No início de maio, a residência de Rabie Abdessalem, representante da Irmandade Muçulmana, o partido governista, em Kattaouiya, na província de Sharkia, foi tomada de assalto por moradores furiosos. O alvo da condenação era o filho do figurão islamita, Youssef, de 16 anos de idade. Após uma briga com um morador que havia insultado seu pai no Facebook, este abriu fogo no meio da rua, matando um transeunte e ferindo um outro. Atacado pela multidão, o adolescente foi estripado sem qualquer outro julgamento e seus restos mortais foram arrastados por centenas de metros no vilarejo. Segundo o correspondente local do jornal "Al-Ahram", somente dois policiais foram enviados para o local do ataque, várias horas após seu sórdido desfecho.
"O governo está enfrentando um dilema típico dos períodos de transição política", analisa Álvaro Vasconcelos, pesquisador no Arab Reform Initiative e especialista em questões securitárias. "Se ele age, é criticado, e se não age também é criticado. A prudência da polícia deve ser ainda maior pelo fato de que seus agentes não dominam bem as técnicas de coerção não letais".

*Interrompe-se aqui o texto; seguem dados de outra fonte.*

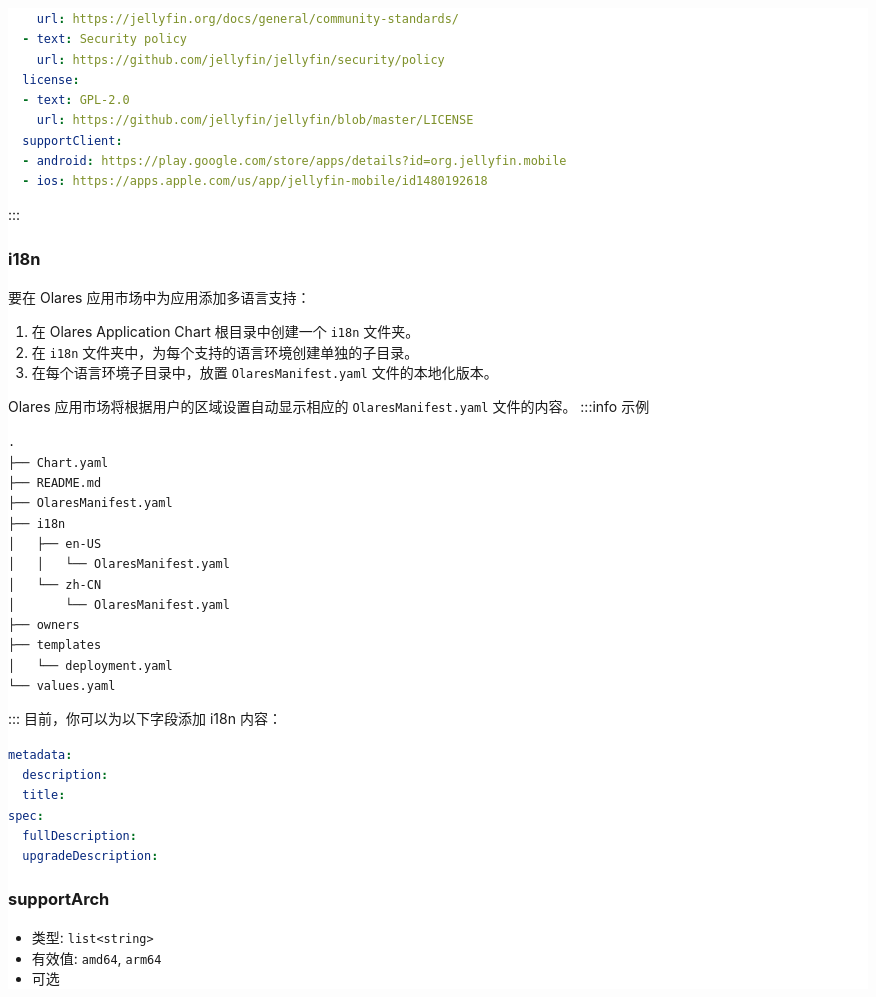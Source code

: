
 ```Yaml
    url: https://jellyfin.org/docs/general/community-standards/
  - text: Security policy
    url: https://github.com/jellyfin/jellyfin/security/policy
  license:
  - text: GPL-2.0
    url: https://github.com/jellyfin/jellyfin/blob/master/LICENSE
  supportClient:
  - android: https://play.google.com/store/apps/details?id=org.jellyfin.mobile
  - ios: https://apps.apple.com/us/app/jellyfin-mobile/id1480192618
```
:::

### i18n 

要在 Olares 应用市场中为应用添加多语言支持：

1. 在 Olares Application Chart 根目录中创建一个 `i18n` 文件夹。
2. 在 `i18n` 文件夹中，为每个支持的语言环境创建单独的子目录。
3. 在每个语言环境子目录中，放置 `OlaresManifest.yaml` 文件的本地化版本。

Olares 应用市场将根据用户的区域设置自动显示相应的 `OlaresManifest.yaml` 文件的内容。
:::info 示例
```
.
├── Chart.yaml
├── README.md
├── OlaresManifest.yaml
├── i18n
│   ├── en-US
│   │   └── OlaresManifest.yaml
│   └── zh-CN
│       └── OlaresManifest.yaml
├── owners
├── templates
│   └── deployment.yaml
└── values.yaml
```
:::
目前，你可以为以下字段添加 i18n 内容：
```Yaml
metadata:
  description:
  title:
spec:
  fullDescription:
  upgradeDescription:
```

### supportArch
- 类型: `list<string>`
- 有效值: `amd64`, `arm64`
- 可选

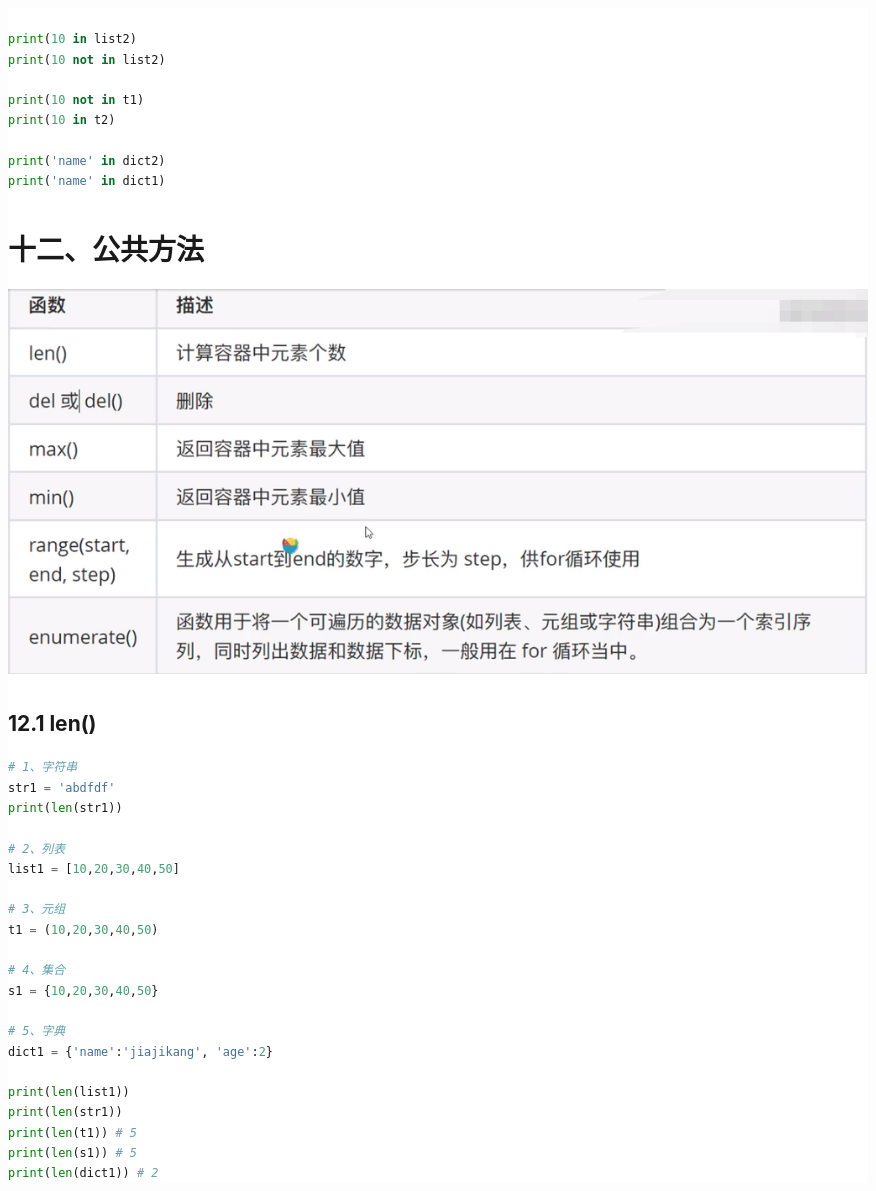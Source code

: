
 ```python

print(10 in list2)
print(10 not in list2)

print(10 not in t1)
print(10 in t2)

print('name' in dict2)
print('name' in dict1)
```



# 十二、公共方法

 ![1587276667009](assets/1587276667009.png)

## 12.1 len()

```python
# 1、字符串
str1 = 'abdfdf'
print(len(str1))

# 2、列表
list1 = [10,20,30,40,50]

# 3、元组
t1 = (10,20,30,40,50)

# 4、集合
s1 = {10,20,30,40,50}

# 5、字典
dict1 = {'name':'jiajikang', 'age':2}

print(len(list1))
print(len(str1))
print(len(t1)) # 5
print(len(s1)) # 5
print(len(dict1)) # 2
```
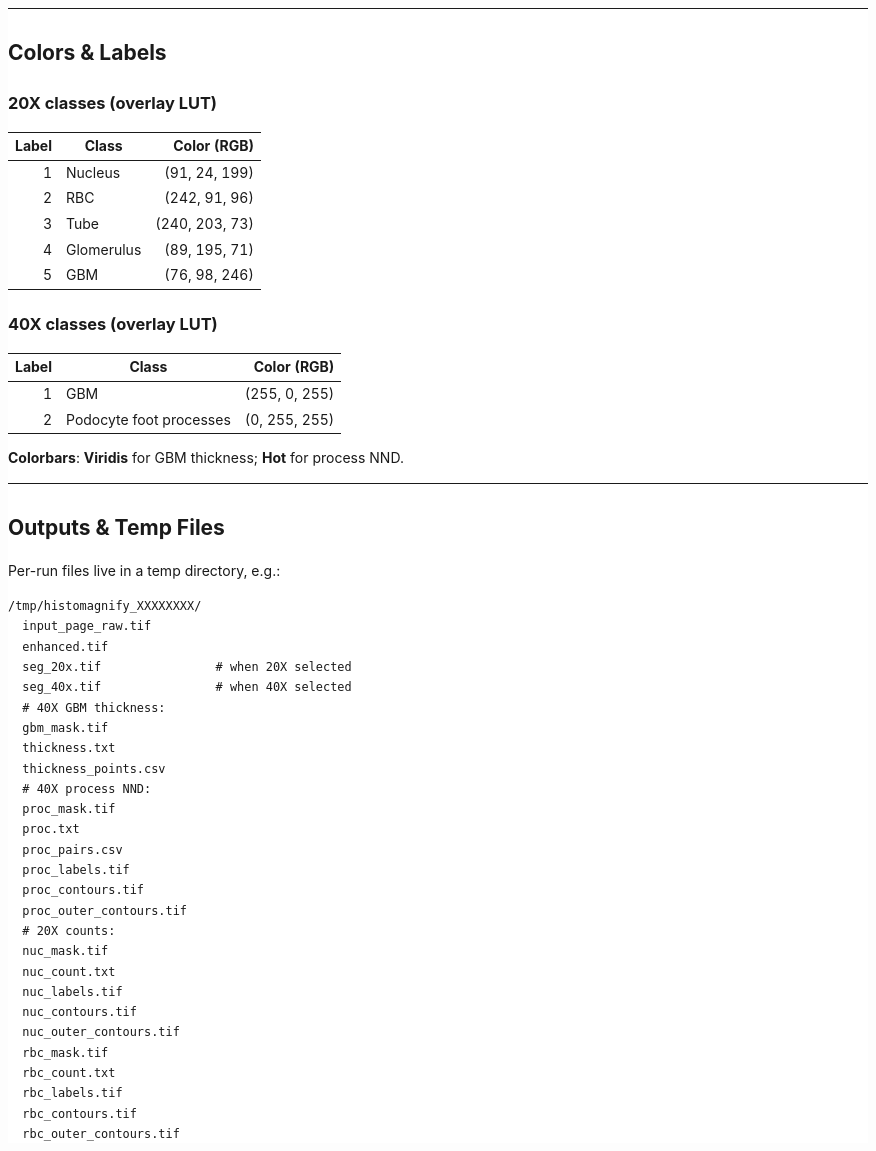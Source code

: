 
---

## Colors & Labels

### 20X classes (overlay LUT)
| Label | Class       | Color (RGB) |
|-----:|-------------|-------------:|
| 1    | Nucleus     | (91, 24, 199) |
| 2    | RBC         | (242, 91, 96) |
| 3    | Tube        | (240, 203, 73) |
| 4    | Glomerulus  | (89, 195, 71) |
| 5    | GBM         | (76, 98, 246) |

### 40X classes (overlay LUT)
| Label | Class                         | Color (RGB) |
|-----:|-------------------------------|------------:|
| 1    | GBM                           | (255, 0, 255) |
| 2    | Podocyte foot processes       | (0, 255, 255) |

**Colorbars**: **Viridis** for GBM thickness; **Hot** for process NND.

---

## Outputs & Temp Files

Per-run files live in a temp directory, e.g.:

```
/tmp/histomagnify_XXXXXXXX/
  input_page_raw.tif
  enhanced.tif
  seg_20x.tif                # when 20X selected
  seg_40x.tif                # when 40X selected
  # 40X GBM thickness:
  gbm_mask.tif
  thickness.txt
  thickness_points.csv
  # 40X process NND:
  proc_mask.tif
  proc.txt
  proc_pairs.csv
  proc_labels.tif
  proc_contours.tif
  proc_outer_contours.tif
  # 20X counts:
  nuc_mask.tif
  nuc_count.txt
  nuc_labels.tif
  nuc_contours.tif
  nuc_outer_contours.tif
  rbc_mask.tif
  rbc_count.txt
  rbc_labels.tif
  rbc_contours.tif
  rbc_outer_contours.tif
```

Em março, em Ezbat al-Gindy, um vilarejo da província de Sharkia, um homem acusado de roubar um caminhão foi enforcado em uma árvore. Alguns dias antes, em Mahallat al-Ziad, na província vizinha de Gharbia, dois indivíduos, supostos membros de uma gangue de sequestradores, foram mortos e depois pendurados pelos pés em um poste de luz.
Na opinião dos especialistas, esse tipo de castigo, conhecido como "Al-haraba", não começou com a revolução. Nos vilarejos do delta, bem como no vale do Nilo, regiões que funcionam segundo um modo ainda amplamente tribal, onde todo mundo se conhece e onde é fácil identificar os autores de roubos ou de assassinatos, os atos de vingança popular sempre ocorreram.

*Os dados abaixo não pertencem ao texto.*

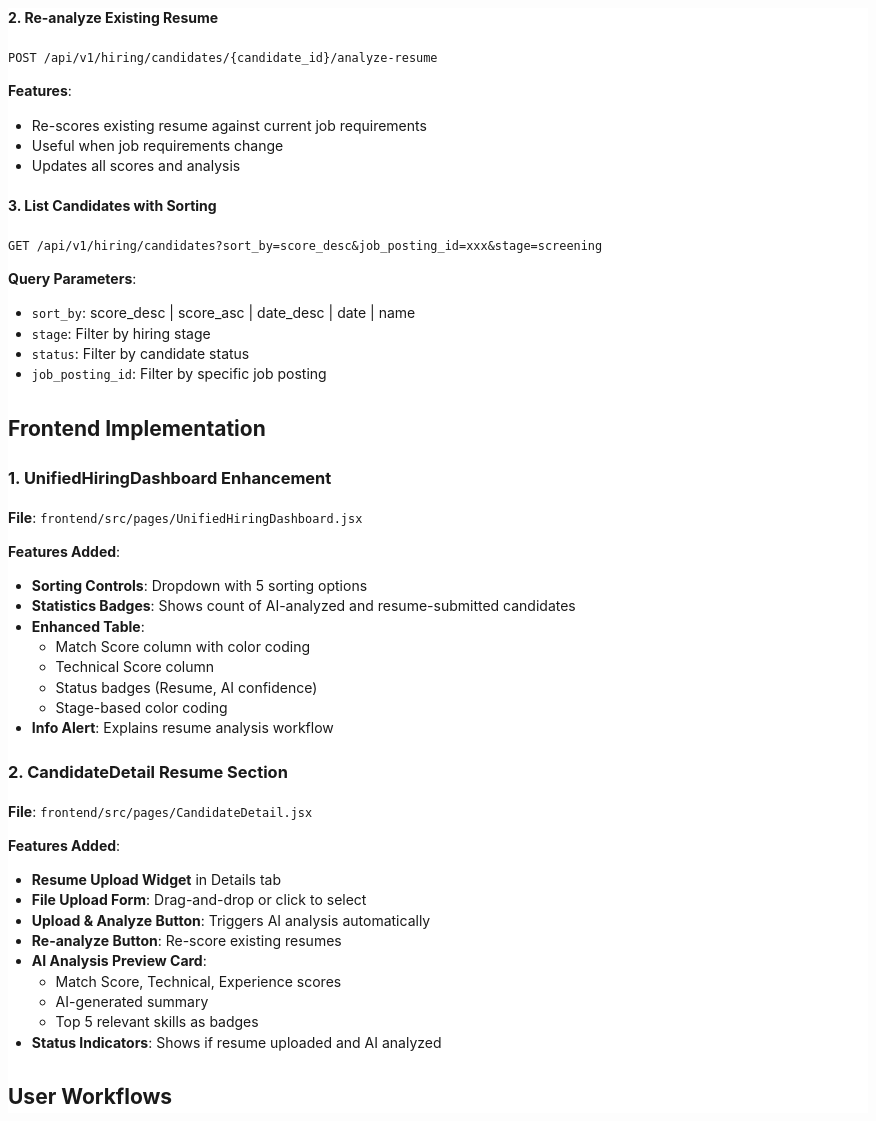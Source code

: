 #### 2. Re-analyze Existing Resume
```http
POST /api/v1/hiring/candidates/{candidate_id}/analyze-resume
```

**Features**:
- Re-scores existing resume against current job requirements
- Useful when job requirements change
- Updates all scores and analysis

#### 3. List Candidates with Sorting
```http
GET /api/v1/hiring/candidates?sort_by=score_desc&job_posting_id=xxx&stage=screening
```

**Query Parameters**:
- `sort_by`: score_desc | score_asc | date_desc | date | name
- `stage`: Filter by hiring stage
- `status`: Filter by candidate status
- `job_posting_id`: Filter by specific job posting

## Frontend Implementation

### 1. UnifiedHiringDashboard Enhancement
**File**: `frontend/src/pages/UnifiedHiringDashboard.jsx`

**Features Added**:
- **Sorting Controls**: Dropdown with 5 sorting options
- **Statistics Badges**: Shows count of AI-analyzed and resume-submitted candidates
- **Enhanced Table**:
  - Match Score column with color coding
  - Technical Score column
  - Status badges (Resume, AI confidence)
  - Stage-based color coding
- **Info Alert**: Explains resume analysis workflow

### 2. CandidateDetail Resume Section
**File**: `frontend/src/pages/CandidateDetail.jsx`

**Features Added**:
- **Resume Upload Widget** in Details tab
- **File Upload Form**: Drag-and-drop or click to select
- **Upload & Analyze Button**: Triggers AI analysis automatically
- **Re-analyze Button**: Re-score existing resumes
- **AI Analysis Preview Card**:
  - Match Score, Technical, Experience scores
  - AI-generated summary
  - Top 5 relevant skills as badges
- **Status Indicators**: Shows if resume uploaded and AI analyzed

## User Workflows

Salafistas formaram milícias privadas
Mas o vazio securitário e o marasmo econômico que assolam o país há dois anos prejudicaram os mecanismos de controle social, que até então serviam como rede de segurança, e impulsionou a criminalidade para níveis jamais vistos. Segundo o Ministério do Interior, a taxa de homicídios triplicou desde 2011 e o número de assaltos à mão armada cresceu dez vezes, levando a um aumento do uso da justiça por conta própria.
Segundo seus opositores, o próprio presidente Mohamed Mursi encorajou esse abuso. Uma semana antes do linchamento de Mahallat al-Ziad, enquanto o país era tomado por violentos confrontos, acompanhados de um movimento de greve da polícia, o procurador-geral convocou os cidadãos a virarem auxiliares das forças de ordem. Em virtude de um obscuro artigo do código penal, o magistrado incitou os egípcios a deterem qualquer pessoa que estivesse perpetrando atos de vandalismo.
Ao mesmo tempo, o movimento salafista Gamaa Islamiya havia anunciado a formação de milícias privadas em Assiout, no vale do Nilo, que deveriam suprir as deficiências do Estado. "O presidente Mursi deve retirar as declarações do procurador", afirma Hassan. "A Irmandade Muçulmana também deve parar de usar capangas em seus confrontos com a oposição. Enquanto não for feita uma reforma da polícia, é assim que conseguiremos limitar os danos"
Em março, após um outro rápido acerto de contas, no vilarejo de Gandia, ao norte do Cairo, o pai da vítima, acusado de roubo, havia revelado, com base em atestados médicos, que seu filho sofria de distúrbios mentais. Revoltado, ele prometeu se vingar também.